[Stored data entries]
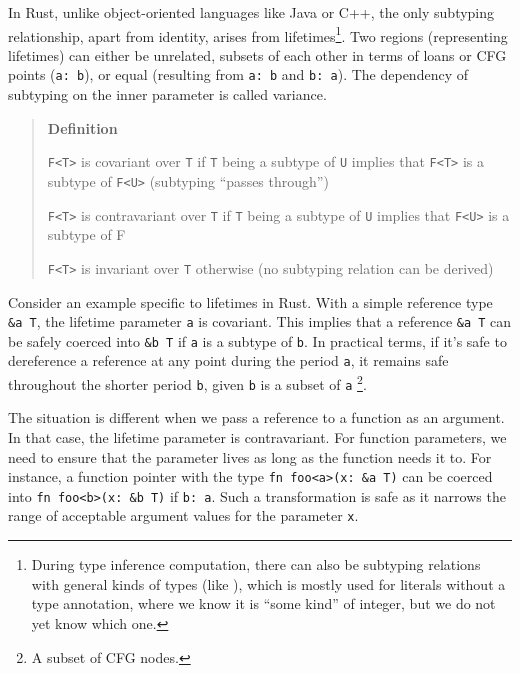 \documentclass[
  11pt,
  twoside,symmetric]{report}
\begin{document}
In Rust, unlike object-oriented languages like Java or C++, the only
subtyping relationship, apart from identity, arises from
lifetimes\footnote{During type inference computation, there can also be
  subtyping relations with general kinds of types (like ), which is
  mostly used for literals without a type annotation, where we know it
  is ``some kind'' of integer, but we do not yet know which one.}. Two
regions (representing lifetimes) can either be unrelated, subsets of
each other in terms of loans or CFG points
(\texttt{\textquotesingle{}a:\ \textquotesingle{}b}), or equal
(resulting from \texttt{\textquotesingle{}a:\ \textquotesingle{}b} and
\texttt{\textquotesingle{}b:\ \textquotesingle{}a}). The dependency of
subtyping on the inner parameter is called variance.

\begin{quote}
\textbf{Definition} 

\texttt{F\textless{}T\textgreater{}} is covariant over \texttt{T} if
\texttt{T} being a subtype of \texttt{U} implies that
\texttt{F\textless{}T\textgreater{}} is a subtype of
\texttt{F\textless{}U\textgreater{}} (subtyping ``passes through'')

\texttt{F\textless{}T\textgreater{}} is contravariant over \texttt{T} if
\texttt{T} being a subtype of \texttt{U} implies that
\texttt{F\textless{}U\textgreater{}} is a subtype of F

\texttt{F\textless{}T\textgreater{}} is invariant over \texttt{T}
otherwise (no subtyping relation can be derived)
\end{quote}

Consider an example specific to lifetimes in Rust. With a simple
reference type \texttt{\&\textquotesingle{}a\ T}, the lifetime parameter
\texttt{\textquotesingle{}a} is covariant. This implies that a reference
\texttt{\&\textquotesingle{}a\ T} can be safely coerced into
\texttt{\&\textquotesingle{}b\ T} if \texttt{\textquotesingle{}a} is a
subtype of \texttt{\textquotesingle{}b}. In practical terms, if it's
safe to dereference a reference at any point during the period
\texttt{\textquotesingle{}a}, it remains safe throughout the shorter
period \texttt{\textquotesingle{}b}, given \texttt{\textquotesingle{}b}
is a subset of \texttt{\textquotesingle{}a} \footnote{A subset of CFG
  nodes.}.

The situation is different when we pass a reference to a function as an
argument. In that case, the lifetime parameter is contravariant. For
function parameters, we need to ensure that the parameter lives as long
as the function needs it to. For instance, a function pointer with the
type
\texttt{fn\ foo\textless{}\textquotesingle{}a\textgreater{}(x:\ \&\textquotesingle{}a\ T)}
can be coerced into
\texttt{fn\ foo\textless{}\textquotesingle{}b\textgreater{}(x:\ \&\textquotesingle{}b\ T)}
if \texttt{\textquotesingle{}b:\ \textquotesingle{}a}. Such a
transformation is safe as it narrows the range of acceptable argument
values for the parameter \texttt{x}.
\end{document}
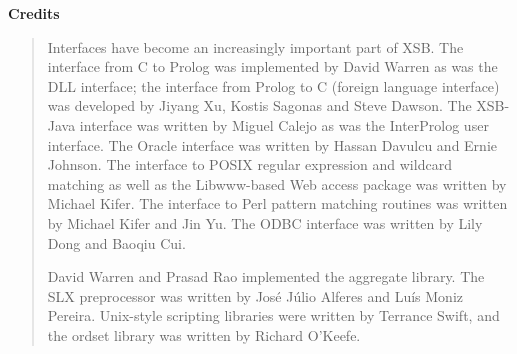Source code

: 
\begin{center}
{\bf {\Large 
		Credits
}}
\end{center}


\begin{quote}
  Interfaces have become an increasingly important part of XSB.  The
  interface from C to Prolog was implemented by David Warren as was the DLL
  interface; the interface from Prolog to C (foreign language interface)
  was developed by Jiyang Xu, Kostis Sagonas and Steve Dawson.  The
  XSB-Java interface was written by Miguel Calejo as was the InterProlog
  user interface.  The Oracle interface was written by Hassan Davulcu and
  Ernie Johnson. The interface to POSIX regular expression and
  wildcard matching as well as the Libwww-based Web access package was
  written by Michael Kifer.  The interface 
  to Perl pattern matching routines was written by Michael Kifer and Jin
  Yu.  The ODBC interface was written by Lily Dong and Baoqiu Cui.
  
  David Warren and Prasad Rao implemented the aggregate library.  The SLX
  preprocessor was written by Jos\'e J\'ulio Alferes and Lu\'is Moniz
  Pereira.  Unix-style scripting libraries were written by Terrance Swift,
  and the ordset library was written by Richard O'Keefe.
\end{quote}

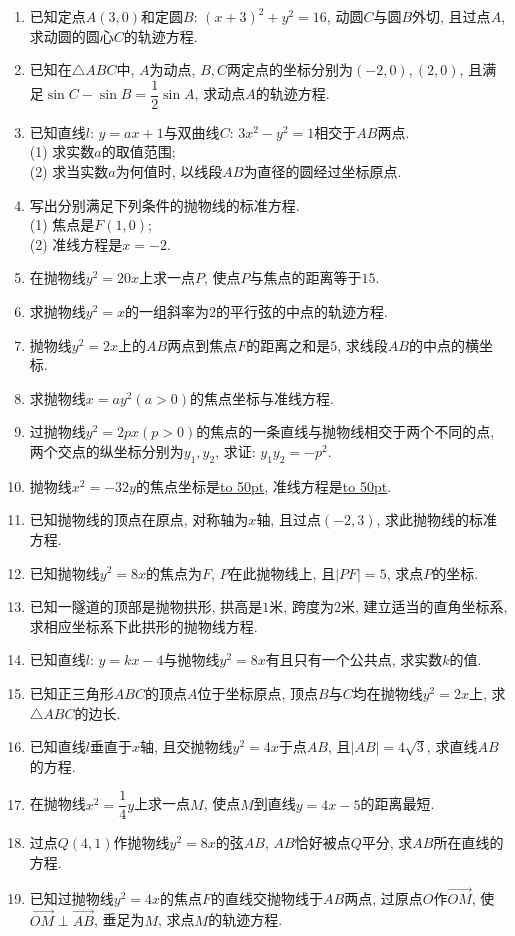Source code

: \documentclass[10pt,a4paper]{article}
\newcommand{\blank}[1]{\underline{\hbox to #1pt{}}}
\begin{document}
\begin{enumerate}[1.]
\item 已知定点$A(3,0)$和定圆$B$: $(x+3)^2+y^2=16$, 动圆$C$与圆$B$外切, 且过点$A$, 求动圆的圆心$C$的轨迹方程.
\item 已知在$\triangle ABC$中, $A$为动点, $B,C$两定点的坐标分别为$(-2,0),(2,0)$, 且满足$\sin C-\sin B=\dfrac 12\sin A$, 求动点$A$的轨迹方程.
\item 已知直线$l$: $y=ax+1$与双曲线$C$: $3x^2-y^2=1$相交于$AB$两点.\\
(1) 求实数$a$的取值范围;\\
(2) 求当实数$a$为何值时, 以线段$AB$为直径的圆经过坐标原点.
\item 写出分别满足下列条件的抛物线的标准方程.\\
(1) 焦点是$F(1,0)$;\\
(2) 准线方程是$x=-2$.
\item 在抛物线$y^2=20x$上求一点$P$, 使点$P$与焦点的距离等于$15$.
\item 求抛物线$y^2=x$的一组斜率为$2$的平行弦的中点的轨迹方程.
\item 抛物线$y^2=2x$上的$AB$两点到焦点$F$的距离之和是$5$, 求线段$AB$的中点的横坐标.
\item 求抛物线$x=ay^2(a>0)$的焦点坐标与准线方程.
\item 过抛物线$y^2=2px(p>0)$的焦点的一条直线与抛物线相交于两个不同的点, 两个交点的纵坐标分别为$y_1,y_2$, 求证: $y_1y_2=-p^2$.
\item 抛物线$x^2=-32y$的焦点坐标是\blank{50}, 准线方程是\blank{50}.
\item 已知抛物线的顶点在原点, 对称轴为$x$轴, 且过点$(-2,3)$, 求此抛物线的标准方程.
\item 已知抛物线$y^2=8x$的焦点为$F$, $P$在此抛物线上, 且$|PF|=5$, 求点$P$的坐标.
\item 已知一隧道的顶部是抛物拱形, 拱高是$1$米, 跨度为$2$米, 建立适当的直角坐标系, 求相应坐标系下此拱形的抛物线方程.
\item 已知直线$l$: $y=kx-4$与抛物线$y^2=8x$有且只有一个公共点, 求实数$k$的值.
\item 已知正三角形$ABC$的顶点$A$位于坐标原点, 顶点$B$与$C$均在抛物线$y^2=2x$上, 求$\triangle ABC$的边长.
\item 已知直线$l$垂直于$x$轴, 且交抛物线$y^2=4x$于点$AB$, 且$|AB|=4\sqrt 3$, 求直线$AB$的方程.
\item 在抛物线$x^2=\dfrac 14y$上求一点$M$, 使点$M$到直线$y=4x-5$的距离最短.
\item 过点$Q(4,1)$作抛物线$y^2=8x$的弦$AB$, $AB$恰好被点$Q$平分, 求$AB$所在直线的方程.
\item 已知过抛物线$y^2=4x$的焦点$F$的直线交抛物线于$AB$两点, 过原点$O$作$\overrightarrow {OM}$, 使$\overrightarrow {OM}\perp \overrightarrow {AB}$, 垂足为$M$, 求点$M$的轨迹方程.

\end{enumerate}
\end{document}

_Task objective:_
Quote the records above exactly, from the first line through the line containing "is covariant over", and leave out the pictures.

_Result:_
 \documentclass[
  11pt,
  twoside,symmetric]{report}
\begin{document}
In Rust, unlike object-oriented languages like Java or C++, the only
subtyping relationship, apart from identity, arises from
lifetimes\footnote{During type inference computation, there can also be
  subtyping relations with general kinds of types (like ), which is
  mostly used for literals without a type annotation, where we know it
  is ``some kind'' of integer, but we do not yet know which one.}. Two
regions (representing lifetimes) can either be unrelated, subsets of
each other in terms of loans or CFG points
(\texttt{\textquotesingle{}a:\ \textquotesingle{}b}), or equal
(resulting from \texttt{\textquotesingle{}a:\ \textquotesingle{}b} and
\texttt{\textquotesingle{}b:\ \textquotesingle{}a}). The dependency of
subtyping on the inner parameter is called variance.

\begin{quote}
\textbf{Definition} 

\texttt{F\textless{}T\textgreater{}} is covariant over \texttt{T} if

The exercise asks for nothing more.